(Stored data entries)
◇ ◇ ◇ ◇ ◇ ◇ ◇

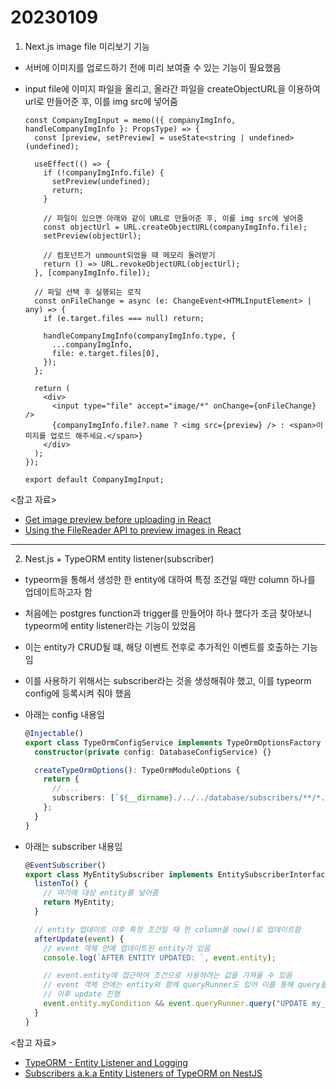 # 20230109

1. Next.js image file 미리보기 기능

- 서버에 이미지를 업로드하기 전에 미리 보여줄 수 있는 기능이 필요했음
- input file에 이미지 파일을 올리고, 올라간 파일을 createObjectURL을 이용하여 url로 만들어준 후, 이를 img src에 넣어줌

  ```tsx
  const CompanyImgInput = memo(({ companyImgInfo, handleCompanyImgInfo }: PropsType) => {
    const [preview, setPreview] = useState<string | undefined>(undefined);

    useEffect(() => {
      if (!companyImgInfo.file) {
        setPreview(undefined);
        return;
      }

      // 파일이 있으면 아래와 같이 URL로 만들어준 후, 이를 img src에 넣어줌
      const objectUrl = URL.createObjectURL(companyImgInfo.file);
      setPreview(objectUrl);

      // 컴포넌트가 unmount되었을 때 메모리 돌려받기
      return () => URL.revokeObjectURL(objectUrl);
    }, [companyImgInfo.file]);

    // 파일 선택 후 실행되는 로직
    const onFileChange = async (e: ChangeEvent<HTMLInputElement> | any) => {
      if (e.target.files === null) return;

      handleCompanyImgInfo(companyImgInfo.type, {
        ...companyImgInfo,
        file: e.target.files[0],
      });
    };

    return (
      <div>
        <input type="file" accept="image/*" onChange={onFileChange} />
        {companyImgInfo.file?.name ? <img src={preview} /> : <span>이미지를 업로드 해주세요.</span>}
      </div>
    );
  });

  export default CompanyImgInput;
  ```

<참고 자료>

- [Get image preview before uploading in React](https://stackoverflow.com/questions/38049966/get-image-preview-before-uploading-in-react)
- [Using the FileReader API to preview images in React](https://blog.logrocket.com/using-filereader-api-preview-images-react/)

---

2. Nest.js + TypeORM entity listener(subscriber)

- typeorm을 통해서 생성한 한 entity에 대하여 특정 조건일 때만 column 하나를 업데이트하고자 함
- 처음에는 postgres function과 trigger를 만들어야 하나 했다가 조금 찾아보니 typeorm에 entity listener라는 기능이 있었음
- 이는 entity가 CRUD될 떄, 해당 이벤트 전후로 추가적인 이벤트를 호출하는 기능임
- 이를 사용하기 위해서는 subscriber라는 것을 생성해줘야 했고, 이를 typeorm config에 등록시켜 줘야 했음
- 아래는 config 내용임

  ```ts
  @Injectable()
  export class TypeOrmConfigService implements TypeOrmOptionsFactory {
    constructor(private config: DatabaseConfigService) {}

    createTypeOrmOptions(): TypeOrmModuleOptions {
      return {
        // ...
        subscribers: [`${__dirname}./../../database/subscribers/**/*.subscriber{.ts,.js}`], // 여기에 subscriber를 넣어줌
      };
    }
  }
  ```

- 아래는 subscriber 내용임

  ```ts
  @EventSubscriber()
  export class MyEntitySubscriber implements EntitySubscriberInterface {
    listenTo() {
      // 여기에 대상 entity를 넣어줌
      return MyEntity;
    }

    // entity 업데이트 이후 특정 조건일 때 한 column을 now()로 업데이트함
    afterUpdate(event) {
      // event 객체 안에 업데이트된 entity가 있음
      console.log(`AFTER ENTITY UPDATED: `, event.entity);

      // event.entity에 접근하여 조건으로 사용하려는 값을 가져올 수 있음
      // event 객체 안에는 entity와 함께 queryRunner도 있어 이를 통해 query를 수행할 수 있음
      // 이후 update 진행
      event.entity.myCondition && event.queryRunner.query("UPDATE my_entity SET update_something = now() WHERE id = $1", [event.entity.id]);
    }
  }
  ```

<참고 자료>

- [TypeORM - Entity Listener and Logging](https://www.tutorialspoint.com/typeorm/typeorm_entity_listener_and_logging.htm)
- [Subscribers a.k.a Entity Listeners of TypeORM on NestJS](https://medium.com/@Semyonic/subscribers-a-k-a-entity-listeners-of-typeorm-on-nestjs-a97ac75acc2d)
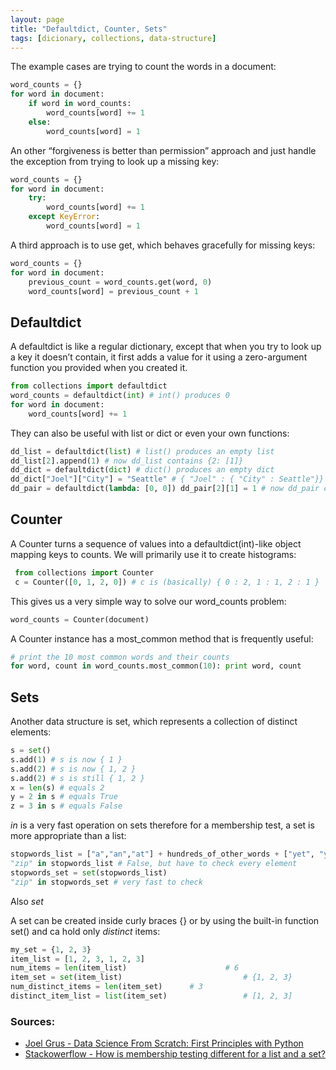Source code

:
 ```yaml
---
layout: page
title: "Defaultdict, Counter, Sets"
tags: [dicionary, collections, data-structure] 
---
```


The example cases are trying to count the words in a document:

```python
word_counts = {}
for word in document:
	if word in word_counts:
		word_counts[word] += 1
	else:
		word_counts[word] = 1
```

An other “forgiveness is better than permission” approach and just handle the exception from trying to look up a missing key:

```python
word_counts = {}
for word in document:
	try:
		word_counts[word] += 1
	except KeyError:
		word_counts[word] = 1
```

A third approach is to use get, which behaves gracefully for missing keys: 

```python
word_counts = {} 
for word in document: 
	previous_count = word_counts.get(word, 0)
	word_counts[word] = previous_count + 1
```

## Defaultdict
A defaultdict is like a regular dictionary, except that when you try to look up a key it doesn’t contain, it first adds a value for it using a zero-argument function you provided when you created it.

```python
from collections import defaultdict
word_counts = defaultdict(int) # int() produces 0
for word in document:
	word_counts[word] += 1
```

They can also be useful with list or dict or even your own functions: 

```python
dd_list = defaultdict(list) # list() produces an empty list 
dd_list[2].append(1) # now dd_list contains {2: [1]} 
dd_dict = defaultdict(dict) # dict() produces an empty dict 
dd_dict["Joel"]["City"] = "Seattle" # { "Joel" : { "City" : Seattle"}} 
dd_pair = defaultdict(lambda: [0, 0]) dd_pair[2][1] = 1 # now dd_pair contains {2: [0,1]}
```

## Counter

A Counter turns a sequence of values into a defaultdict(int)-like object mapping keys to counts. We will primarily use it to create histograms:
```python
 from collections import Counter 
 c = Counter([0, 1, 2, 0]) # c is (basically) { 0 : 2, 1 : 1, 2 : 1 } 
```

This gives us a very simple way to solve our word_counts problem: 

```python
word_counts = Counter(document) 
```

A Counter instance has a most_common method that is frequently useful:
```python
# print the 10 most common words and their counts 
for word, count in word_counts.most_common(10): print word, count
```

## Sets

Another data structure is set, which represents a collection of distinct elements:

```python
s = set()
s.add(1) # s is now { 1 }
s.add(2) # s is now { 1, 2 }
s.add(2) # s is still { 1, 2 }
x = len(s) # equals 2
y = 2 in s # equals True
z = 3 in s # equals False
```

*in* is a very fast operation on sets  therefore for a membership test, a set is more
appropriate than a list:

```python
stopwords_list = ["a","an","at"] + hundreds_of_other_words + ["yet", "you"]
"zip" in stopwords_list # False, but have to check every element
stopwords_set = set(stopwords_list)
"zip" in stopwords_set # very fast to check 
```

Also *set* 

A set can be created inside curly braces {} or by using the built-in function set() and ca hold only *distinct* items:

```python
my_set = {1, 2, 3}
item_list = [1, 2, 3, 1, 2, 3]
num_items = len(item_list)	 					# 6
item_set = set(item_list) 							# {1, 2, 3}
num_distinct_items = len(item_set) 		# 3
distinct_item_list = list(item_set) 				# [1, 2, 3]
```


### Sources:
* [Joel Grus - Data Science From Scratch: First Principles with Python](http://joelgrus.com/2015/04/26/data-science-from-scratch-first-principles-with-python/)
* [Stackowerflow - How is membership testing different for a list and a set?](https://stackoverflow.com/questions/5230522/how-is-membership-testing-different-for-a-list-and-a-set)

◇ ◇ ◇ ◇ ◇ ◇ ◇

**Your instructions**
Pull every line containing "keys" out of the entries.

**Response area**
A third approach is to use get, which behaves gracefully for missing keys: 
A Counter turns a sequence of values into a defaultdict(int)-like object mapping keys to counts. We will primarily use it to create histograms:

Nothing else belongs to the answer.